Task statement. A single figure is required: the number of lines in the data below that hold the word "function".

____

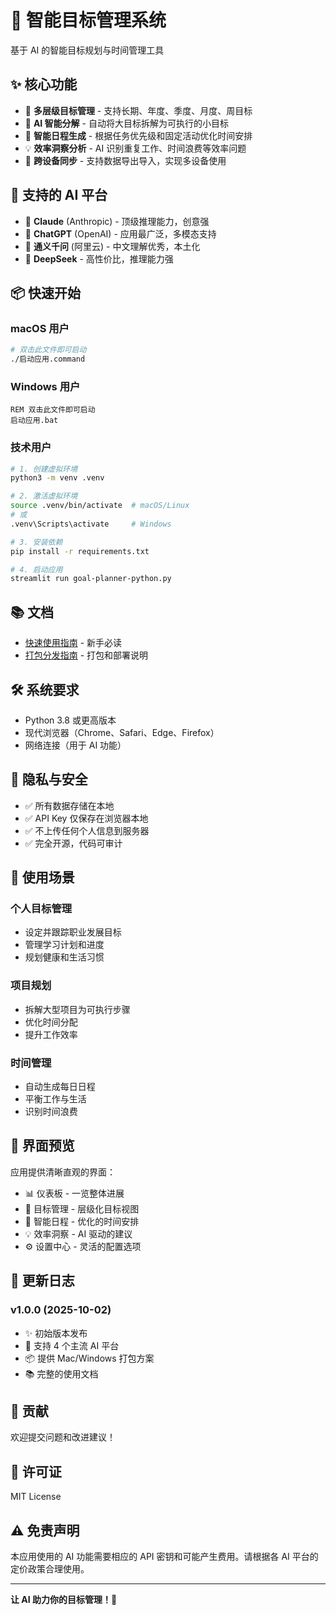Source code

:# 🎯 智能目标管理系统

基于 AI 的智能目标规划与时间管理工具

## ✨ 核心功能

- 🎯 **多层级目标管理** - 支持长期、年度、季度、月度、周目标
- 🤖 **AI 智能分解** - 自动将大目标拆解为可执行的小目标  
- 📅 **智能日程生成** - 根据任务优先级和固定活动优化时间安排
- 💡 **效率洞察分析** - AI 识别重复工作、时间浪费等效率问题
- 🔄 **跨设备同步** - 支持数据导出导入，实现多设备使用

## 🤖 支持的 AI 平台

- 🔮 **Claude** (Anthropic) - 顶级推理能力，创意强
- 🧠 **ChatGPT** (OpenAI) - 应用最广泛，多模态支持
- 🌟 **通义千问** (阿里云) - 中文理解优秀，本土化
- 🚀 **DeepSeek** - 高性价比，推理能力强

## 📦 快速开始

### macOS 用户

```bash
# 双击此文件即可启动
./启动应用.command
```

### Windows 用户

```batch
REM 双击此文件即可启动
启动应用.bat
```

### 技术用户

```bash
# 1. 创建虚拟环境
python3 -m venv .venv

# 2. 激活虚拟环境
source .venv/bin/activate  # macOS/Linux
# 或
.venv\Scripts\activate     # Windows

# 3. 安装依赖
pip install -r requirements.txt

# 4. 启动应用
streamlit run goal-planner-python.py
```

## 📚 文档

- [快速使用指南](快速使用指南.md) - 新手必读
- [打包分发指南](README-PACKAGING.md) - 打包和部署说明

## 🛠️ 系统要求

- Python 3.8 或更高版本
- 现代浏览器（Chrome、Safari、Edge、Firefox）
- 网络连接（用于 AI 功能）

## 🔐 隐私与安全

- ✅ 所有数据存储在本地
- ✅ API Key 仅保存在浏览器本地
- ✅ 不上传任何个人信息到服务器
- ✅ 完全开源，代码可审计

## 📝 使用场景

### 个人目标管理
- 设定并跟踪职业发展目标
- 管理学习计划和进度
- 规划健康和生活习惯

### 项目规划
- 拆解大型项目为可执行步骤
- 优化时间分配
- 提升工作效率

### 时间管理
- 自动生成每日日程
- 平衡工作与生活
- 识别时间浪费

## 🎨 界面预览

应用提供清晰直观的界面：
- 📊 仪表板 - 一览整体进展
- 🎯 目标管理 - 层级化目标视图
- 📅 智能日程 - 优化的时间安排
- 💡 效率洞察 - AI 驱动的建议
- ⚙️ 设置中心 - 灵活的配置选项

## 🔄 更新日志

### v1.0.0 (2025-10-02)
- ✨ 初始版本发布
- 🤖 支持 4 个主流 AI 平台
- 📦 提供 Mac/Windows 打包方案
- 📚 完整的使用文档

## 🤝 贡献

欢迎提交问题和改进建议！

## 📜 许可证

MIT License

## ⚠️ 免责声明

本应用使用的 AI 功能需要相应的 API 密钥和可能产生费用。请根据各 AI 平台的定价政策合理使用。

---

**让 AI 助力你的目标管理！🚀**
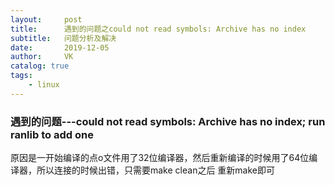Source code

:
 ```yaml
---
layout:     post
title:      遇到的问题之could not read symbols: Archive has no index
subtitle:   问题分析及解决
date:       2019-12-05
author:     VK
catalog: true
tags:
    - linux
---
```


### 遇到的问题---could not read symbols: Archive has no index; run ranlib to add one

原因是一开始编译的点o文件用了32位编译器，然后重新编译的时候用了64位编译器，所以连接的时候出错，只需要make clean之后 重新make即可
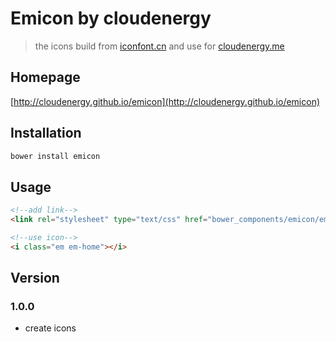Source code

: # Emicon by cloudenergy
> the icons build from [iconfont.cn](http://iconfont.cn) and use for [cloudenergy.me](http://cloudenergy.me)

## Homepage
[http://cloudenergy.github.io/emicon](http://cloudenergy.github.io/emicon)

## Installation
```cmd
bower install emicon
```

## Usage
```html
<!--add link-->
<link rel="stylesheet" type="text/css" href="bower_components/emicon/emicon.css">

<!--use icon-->
<i class="em em-home"></i>
```

## Version

### 1.0.0
- create icons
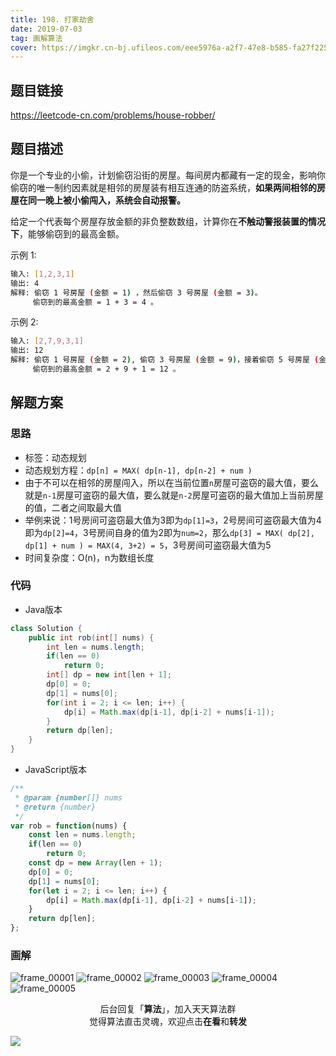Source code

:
 ```yaml
---
title: 198. 打家劫舍
date: 2019-07-03
tag: 画解算法
cover: https://imgkr.cn-bj.ufileos.com/eee5976a-a2f7-47e8-b585-fa27f2256e9f.png
---
```


## 题目链接

https://leetcode-cn.com/problems/house-robber/

## 题目描述

你是一个专业的小偷，计划偷窃沿街的房屋。每间房内都藏有一定的现金，影响你偷窃的唯一制约因素就是相邻的房屋装有相互连通的防盗系统，**如果两间相邻的房屋在同一晚上被小偷闯入，系统会自动报警。**

给定一个代表每个房屋存放金额的非负整数数组，计算你在**不触动警报装置的情况下**，能够偷窃到的最高金额。

示例 1:

```bash
输入: [1,2,3,1]
输出: 4
解释: 偷窃 1 号房屋 (金额 = 1) ，然后偷窃 3 号房屋 (金额 = 3)。
     偷窃到的最高金额 = 1 + 3 = 4 。
```

示例 2:

```bash
输入: [2,7,9,3,1]
输出: 12
解释: 偷窃 1 号房屋 (金额 = 2), 偷窃 3 号房屋 (金额 = 9)，接着偷窃 5 号房屋 (金额 = 1)。
     偷窃到的最高金额 = 2 + 9 + 1 = 12 。
```

## 解题方案

### 思路

- 标签：动态规划
- 动态规划方程：`dp[n] = MAX( dp[n-1], dp[n-2] + num )`
- 由于不可以在相邻的房屋闯入，所以在当前位置`n`房屋可盗窃的最大值，要么就是`n-1`房屋可盗窃的最大值，要么就是`n-2`房屋可盗窃的最大值加上当前房屋的值，二者之间取最大值
- 举例来说：1号房间可盗窃最大值为3即为`dp[1]=3`，2号房间可盗窃最大值为4即为`dp[2]=4`，3号房间自身的值为2即为`num=2`，那么`dp[3] = MAX( dp[2], dp[1] + num ) = MAX(4, 3+2) = 5`，3号房间可盗窃最大值为5
- 时间复杂度：O(n)，n为数组长度

### 代码

- Java版本

```Java
class Solution {
    public int rob(int[] nums) {
        int len = nums.length;
        if(len == 0)
            return 0;
        int[] dp = new int[len + 1];
        dp[0] = 0;
        dp[1] = nums[0];
        for(int i = 2; i <= len; i++) {
            dp[i] = Math.max(dp[i-1], dp[i-2] + nums[i-1]);
        }
        return dp[len];
    }
}
```

- JavaScript版本

```JavaScript
/**
 * @param {number[]} nums
 * @return {number}
 */
var rob = function(nums) {
    const len = nums.length;
    if(len == 0)
        return 0;
    const dp = new Array(len + 1);
    dp[0] = 0;
    dp[1] = nums[0];
    for(let i = 2; i <= len; i++) {
        dp[i] = Math.max(dp[i-1], dp[i-2] + nums[i-1]);
    }
    return dp[len];
};
```


### 画解

![frame_00001](https://imgkr.cn-bj.ufileos.com/991cf097-793b-48f0-b6a2-52009e3f60b9.png)
![frame_00002](https://imgkr.cn-bj.ufileos.com/fff6c509-4ab1-4760-a724-b3f64d29ba18.png)
![frame_00003](https://imgkr.cn-bj.ufileos.com/3dd1e70b-39b0-43ce-a361-b8c052f5032c.png)
![frame_00004](https://imgkr.cn-bj.ufileos.com/82189c52-14c5-4d0d-b234-895bf2b9092a.png)
![frame_00005](https://imgkr.cn-bj.ufileos.com/eee5976a-a2f7-47e8-b585-fa27f2256e9f.png)

<span style="display:block;text-align:center;">后台回复「<strong>算法</strong>」，加入天天算法群</span>
<span style="display:block;text-align:center;">觉得算法直击灵魂，欢迎点击<strong>在看</strong>和<strong>转发</strong></span>

![](https://imgkr.cn-bj.ufileos.com/f3e6917b-991c-4ef5-a29a-bb5d9af1273a.gif)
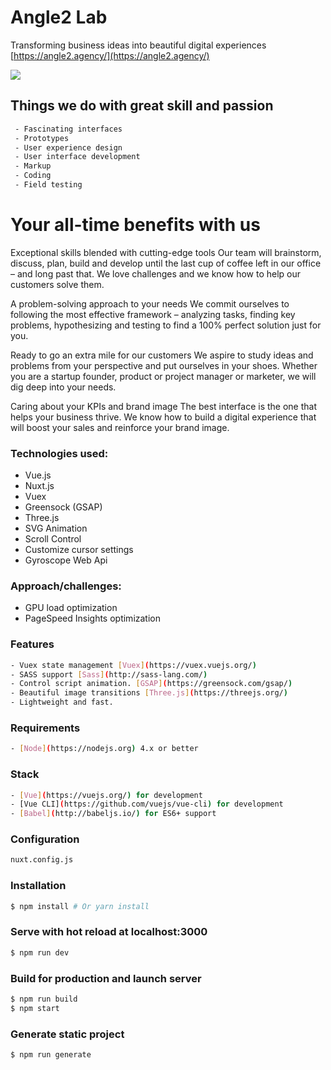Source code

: # Angle2 Lab

Transforming business ideas into beautiful digital experiences [https://angle2.agency/](https://angle2.agency/)

![](http://process.angleto.com/projects-preview/angle2.jpg)

## Things we do with great skill and passion

```bash
 - Fascinating interfaces
 - Prototypes
 - User experience design
 - User interface development
 - Markup
 - Coding
 - Field testing
```

# Your all-time benefits with us

Exceptional skills blended with cutting-edge tools
Our team will brainstorm, discuss, plan, build and develop until the last cup of coffee left in our office – and long past that. We love challenges and we know how to help our customers solve them.

A problem-solving approach to your needs
We commit ourselves to following the most effective framework – analyzing tasks, finding key problems, hypothesizing and testing to find a 100% perfect solution just for you.

Ready to go an extra mile for our customers
We aspire to study ideas and problems from your perspective and put ourselves in your shoes. Whether you are a startup founder, product or project manager or marketer, we will dig deep into your needs.

Caring about your KPIs and brand image
The best interface is the one that helps your business thrive. We know how to build a digital experience that will boost your sales and reinforce your brand image.

### Technologies used:

- Vue.js
- Nuxt.js
- Vuex
- Greensock (GSAP)
- Three.js
- SVG Animation
- Scroll Control
- Customize cursor settings
- Gyroscope Web Api

### Approach/challenges:

- GPU load optimization
- PageSpeed Insights optimization

### Features

```bash
- Vuex state management [Vuex](https://vuex.vuejs.org/)
- SASS support [Sass](http://sass-lang.com/)
- Control script animation. [GSAP](https://greensock.com/gsap/)
- Beautiful image transitions [Three.js](https://threejs.org/)
- Lightweight and fast.
```

### Requirements

```bash
- [Node](https://nodejs.org) 4.x or better
```

### Stack

```bash
- [Vue](https://vuejs.org/) for development
- [Vue CLI](https://github.com/vuejs/vue-cli) for development
- [Babel](http://babeljs.io/) for ES6+ support
```

### Configuration

```sh
nuxt.config.js
```

### Installation

```sh
$ npm install # Or yarn install
```

### Serve with hot reload at localhost:3000

```sh
$ npm run dev
```

### Build for production and launch server

```sh
$ npm run build
$ npm start
```

### Generate static project

```sh
$ npm run generate
```
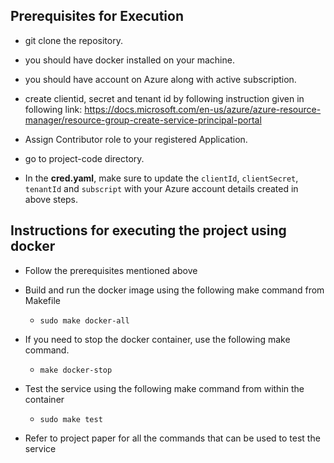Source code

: ## Prerequisites for Execution

* git clone the repository.

* you should have docker installed on your machine.

* you should have account on Azure along with active subscription.

* create clientid, secret and tenant id by following instruction given in following link:
https://docs.microsoft.com/en-us/azure/azure-resource-manager/resource-group-create-service-principal-portal

* Assign Contributor role to your registered Application.

* go to project-code directory.

* In the **cred.yaml**, make sure to update the `clientId`, `clientSecret`, `tenantId` and `subscript` with 
your Azure account details created in above steps.

## Instructions for executing the project using docker

* Follow the prerequisites mentioned above

* Build and run the docker image using the following make command from Makefile
  
  * ```sudo make docker-all```
  
* If you need to stop the docker container, use the following make command.
  
  * ```make docker-stop```
  
* Test the service using the following make command from within the container
  
  * ```sudo make test```
  
* Refer to project paper for all the commands that can be used to test the service


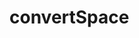 # convertSpace

<!-- TODO-START
TODO: Fill short description here.

## Type signature

TODO: Fill type signature down below.

```
any ⇒ any
```

## Examples

TODO: List at least one example down below.

```javascript
convertSpace(); // ⇒ TODO
```

## Questions

TODO: List questions that may this function answers.
TODO-END -->
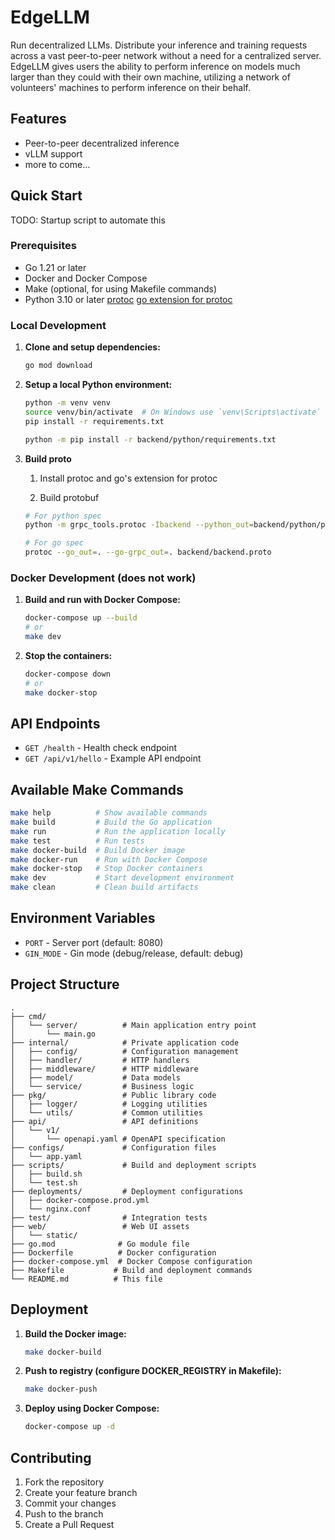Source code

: # EdgeLLM

Run decentralized LLMs. Distribute your inference and training requests across a vast peer-to-peer network without a need for a centralized server. EdgeLLM gives users the ability to perform inference on models much larger than they could with their own machine, utilizing a network of volunteers' machines to perform inference on their behalf.

## Features

- Peer-to-peer decentralized inference
- vLLM support
- more to come...

## Quick Start

TODO: Startup script to automate this

### Prerequisites

- Go 1.21 or later
- Docker and Docker Compose
- Make (optional, for using Makefile commands)
- Python 3.10 or later
[protoc](https://protobuf.dev/installation/)
[go extension for protoc](https://grpc.io/docs/languages/go/quickstart/)

### Local Development

1. **Clone and setup dependencies:**

   ```bash
   go mod download
   ```

2. **Setup a local Python environment:**

   ```bash
   python -m venv venv
   source venv/bin/activate  # On Windows use `venv\Scripts\activate`
   pip install -r requirements.txt
   ```

   ```bash
   python -m pip install -r backend/python/requirements.txt
   ```

3. **Build proto**
    1. Install protoc and go's extension for protoc

    1. Build protobuf

      ```bash
      # For python spec
      python -m grpc_tools.protoc -Ibackend --python_out=backend/python/proto --grpc_python_out=backend/python/proto --pyi_out=backend/python/proto backend/backend.proto
      
      # For go spec
      protoc --go_out=. --go-grpc_out=. backend/backend.proto
      ```

### Docker Development (does not work)

1. **Build and run with Docker Compose:**

   ```bash
   docker-compose up --build
   # or
   make dev
   ```

2. **Stop the containers:**

   ```bash
   docker-compose down
   # or
   make docker-stop
   ```

## API Endpoints

- `GET /health` - Health check endpoint
- `GET /api/v1/hello` - Example API endpoint

## Available Make Commands

```bash
make help          # Show available commands
make build         # Build the Go application
make run           # Run the application locally
make test          # Run tests
make docker-build  # Build Docker image
make docker-run    # Run with Docker Compose
make docker-stop   # Stop Docker containers
make dev           # Start development environment
make clean         # Clean build artifacts
```

## Environment Variables

- `PORT` - Server port (default: 8080)
- `GIN_MODE` - Gin mode (debug/release, default: debug)

## Project Structure

```
.
├── cmd/
│   └── server/          # Main application entry point
│       └── main.go
├── internal/            # Private application code
│   ├── config/          # Configuration management
│   ├── handler/         # HTTP handlers
│   ├── middleware/      # HTTP middleware
│   ├── model/           # Data models
│   └── service/         # Business logic
├── pkg/                 # Public library code
│   ├── logger/          # Logging utilities
│   └── utils/           # Common utilities
├── api/                 # API definitions
│   └── v1/
│       └── openapi.yaml # OpenAPI specification
├── configs/             # Configuration files
│   └── app.yaml
├── scripts/             # Build and deployment scripts
│   ├── build.sh
│   └── test.sh
├── deployments/         # Deployment configurations
│   ├── docker-compose.prod.yml
│   └── nginx.conf
├── test/                # Integration tests
├── web/                 # Web UI assets
│   └── static/
├── go.mod              # Go module file
├── Dockerfile          # Docker configuration
├── docker-compose.yml  # Docker Compose configuration
├── Makefile           # Build and deployment commands
└── README.md          # This file
```

## Deployment

1. **Build the Docker image:**

   ```bash
   make docker-build
   ```

2. **Push to registry (configure DOCKER_REGISTRY in Makefile):**

   ```bash
   make docker-push
   ```

3. **Deploy using Docker Compose:**

   ```bash
   docker-compose up -d
   ```

## Contributing

1. Fork the repository
2. Create your feature branch
3. Commit your changes
4. Push to the branch
5. Create a Pull Request


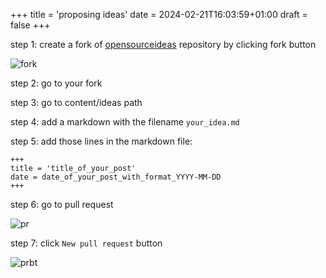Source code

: +++
title = 'proposing ideas'
date = 2024-02-21T16:03:59+01:00
draft = false
+++

step 1: create a fork of [opensourceideas](https://github.com/opensourceideas/ideas) repository by clicking fork button

![fork](../fork.png)

step 2: go to your fork

step 3: go to content/ideas path

step 4: add a markdown with the filename `your_idea.md`

step 5: add those lines in the markdown file:

```
+++
title = 'title_of_your_post'
date = date_of_your_post_with_format_YYYY-MM-DD
+++
```
step 6: go to pull request 

![pr](../pr.png)

step 7: click `New pull request` button

![prbt](../pr_button.png)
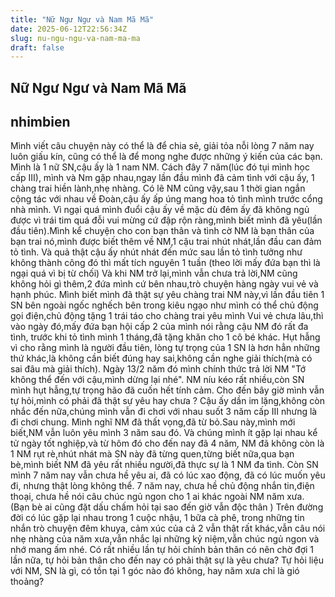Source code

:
 ```yaml
---
title: "Nữ Ngư Ngư và Nam Mã Mã"
date: 2025-06-12T22:56:34Z
slug: nu-ngu-ngu-va-nam-ma-ma
draft: false
---
```


## Nữ Ngư Ngư và Nam Mã Mã

## nhimbien

Mình viết câu chuyện này có thể là để chia sẻ, giải tỏa nỗi lòng 7 năm nay luôn giấu kín, cũng có thể là để mong nghe được những ý kiến của các bạn.
Mình là 1 nữ SN,cậu ấy là 1 nam NM. Cách đây 7 năm(lúc đó tụi mình học cấp III), mình và Nm gặp nhau,ngay lần đầu mình đã cảm tình với cậu ấy, 1 chàng trai hiền lành,nhẹ nhàng. Có lẽ NM cũng vậy,sau 1 thời gian ngắn cộng tác với nhau về Đoàn,cậu ấy ấp úng mang hoa tỏ tình mình trước cổng nhà mình. Vì ngại quá mình đuổi cậu ấy về mặc dù đêm ấy đã không ngủ được vì trái tim quá đỗi vui mừng cứ đập rộn ràng,mình biết mình đã yêu(lần đầu tiên).Mình kể chuyện cho con bạn thân và tình cờ NM là bạn thân của bạn trai nó,mình được biết thêm về NM,1 cậu trai nhút nhát,lần đầu can đảm tỏ tình. Và quả thật cậu ấy nhút nhát đến mức sau lần tỏ tình tưởng như không thành công đó thì mất tích nguyên 1 tuần (theo lời mấy đứa bạn thì là ngại quá vì bị từ chối)  Và khi NM trở lại,mình vẫn chưa trả lời,NM cũng không hỏi gì thêm,2 đứa mình cứ bên nhau,trò chuyện hàng ngày vui vẻ và hạnh phúc. Mình biết mình đã thật sự yêu chàng trai NM này,vì lần đầu tiên 1 SN bên ngoài ngốc nghếch bên trong kiêu ngạo như mình có thể chủ động gọi điện,chủ động tặng 1 trái táo cho chàng trai yêu mình  Vui vẻ chưa lâu,thì vào ngày đó,mấy đứa bạn hội cấp 2 của mình nói rằng cậu NM đó rất đa tình, trước khi tỏ tình mình 1 tháng,đã tặng khăn cho 1 cô bé khác. Hụt hẫng vì cho rằng mình là người đầu tiên, lòng tự trọng của 1 SN là hơn hẳn những thứ khác,là không cần biết đúng hay sai,không cần nghe giải thích(mà có sai đâu mà giải thích). Ngày 13/2 năm đó mình chính thức trả lời NM "Tớ không thể đến với cậu,mình dừng lại nhé". NM níu kéo rất nhiều,còn SN mình hụt hẫng,tự trọng hão đã cuốn hết tính cảm. Cho đến bây giờ mình vẫn tự hỏi,mình có phải đã thật sự yêu hay chưa ?
Cậu ấy dần im lặng,không còn nhắc đến nữa,chúng mình vẫn đi chơi với nhau suốt 3 năm cấp III nhưng là đi chơi chung. Mình nghĩ NM đã thất vọng,đã từ bỏ.Sau này,mình mới biết,NM vẫn luôn yêu mình 3 năm sau đó.
Và chúng mình ít gặp lại nhau kể tử ngày tốt nghiệp,và từ hôm đó cho đến nay đã 4 năm, NM đã không còn là 1 NM rụt rè,nhút nhát mà SN này đã từng quen,từng biết nữa,qua bạn bè,mình biết NM đã yêu rất nhiều người,đã thực sự là 1 NM đa tình. Còn SN mình 7 năm nay vẫn chưa hề yêu ai, đã có lúc xao động, đã có lúc muốn yêu đi, nhưng thật lòng không thể. 7 năm nay, chưa hề chủ động nhắn tin,điện thoại, chưa hề nói câu chúc ngủ ngon cho 1 ai khác ngoài NM năm xưa. (Bạn bè ai cũng đặt dấu chấm hỏi tại sao đến giờ vẫn độc thân  ) Trên đường đời có lúc gặp lại nhau trong 1 cuộc nhậu, 1 bữa cà phê, trong những tin nhắn trò chuyện đêm khuya, cảm xúc của cả 2 vẫn thật rất khác,vẫn câu nói nhẹ nhàng của năm xưa,vẫn nhắc lại những kỷ niệm,vẫn chúc ngủ ngon và nhớ mang ấm nhé. Có rất nhiều lần tự hỏi chính bản thân có nên chờ đợi 1 lần nữa, tự hỏi bản thân cho đến nay có phải thật sự là yêu chưa? Tự hỏi liệu với NM, SN là gì, có tồn tại 1 góc nào đó không, hay năm xưa chỉ là gió thoảng?
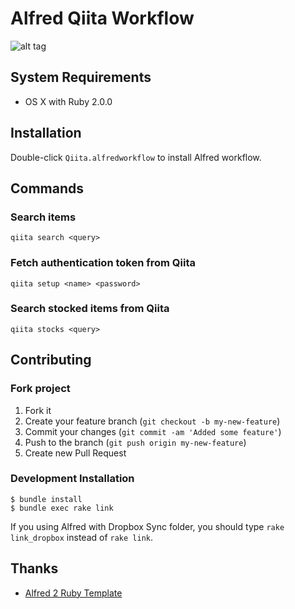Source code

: # Alfred Qiita Workflow

![alt tag](https://raw.github.com/oame/alfred-qiita-workflow/master/screenshots/qiita-workflow.png)

## System Requirements

- OS X with Ruby 2.0.0

## Installation

Double-click `Qiita.alfredworkflow` to install Alfred workflow.

## Commands

### Search items

```
qiita search <query>
```

### Fetch authentication token from Qiita

```
qiita setup <name> <password>
```

### Search stocked items from Qiita

```
qiita stocks <query>
```

## Contributing

### Fork project

1. Fork it
2. Create your feature branch (`git checkout -b my-new-feature`)
3. Commit your changes (`git commit -am 'Added some feature'`)
4. Push to the branch (`git push origin my-new-feature`)
5. Create new Pull Request

### Development Installation

```
$ bundle install
$ bundle exec rake link
```

If you using Alfred with Dropbox Sync folder, you should type `rake link_dropbox` instead of `rake link`.

## Thanks

- [Alfred 2 Ruby Template](https://github.com/zhaocai/alfred2-ruby-template)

____

Result. 2